Dubai – the desert and the city (Day 3)

An invisible sun lit up the horizon. Earth and Sky, soon that everything will be melted together in one shade of fire I adore, cut in halves by a straight line ready to explode: the far horizon. A sparkle slipped out behind the dark mountain silhouette, like a promise for more. I left the jeep and the cold air gave me goosebumps as my feet sank deep into the freezing sand. It didn’t matter. It was time for a rising sun. Time to welcome a new day….


5am

The window in my room was still dark. I was afraid to count how little time I’ve slept. Maybe 2 h and a yawn. Dubai was becoming the newest city to keep me awake, I thought, while making efforts to accommodate my sight and get dressed. Fast! 15min later I was out in the hotel lobby, where my friend, the Indian who’s shift was always during the night, every night, 365 nights a year, welcomed me with the same kind and joyful smile.

– Ohh…you can’t sleep?…

– I could’ve very well slept, but I have a sunrise to catch in the desert! I won’t leave Dubai without it! I answered him in a hurry, closing the big entrance door behind me.

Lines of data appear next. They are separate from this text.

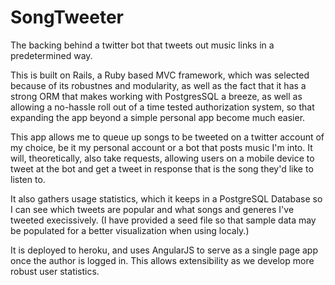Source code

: # SongTweeter

The backing behind a twitter bot that tweets out music links in a predetermined way. 

This is built on Rails, a Ruby based MVC framework, which was selected because of its robustnes and modularity, as well as the fact that it has a strong ORM that makes working with PostgresSQL a breeze, as well as allowing a no-hassle roll out of a time tested authorization system, so that expanding the app beyond a simple personal app become much easier. 

This app allows me to queue up songs to be tweeted on a twitter account of my choice, be it my personal account or a bot that posts music I'm into. It will, theoretically, also take requests, allowing users on a mobile device to tweet at the bot and get a tweet in response that is the song they'd like to listen to. 

It also gathers usage statistics, which it keeps in a PostgreSQL Database so I can see which tweets are popular and what songs and generes I've tweeted execissively. (I have provided a seed file so that sample data may be populated for a better visualization when using localy.)

It is deployed to heroku, and uses AngularJS to serve as a single page app once the author is logged in. This allows extensibility as we develop more robust user statistics.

There I was 30 min later, with three other Indians: the driver and another couple we picked up from the opposite side of the city, driving to catch the sunrise on the red dunes, leaving the city behind, still sleeping and still quiet. I thought then of another fact about Dubai: there are more Indians there then Arabs. It surely looked so from where I stayed. On the road I listened to those three companions talking about their India and the region there they all called home.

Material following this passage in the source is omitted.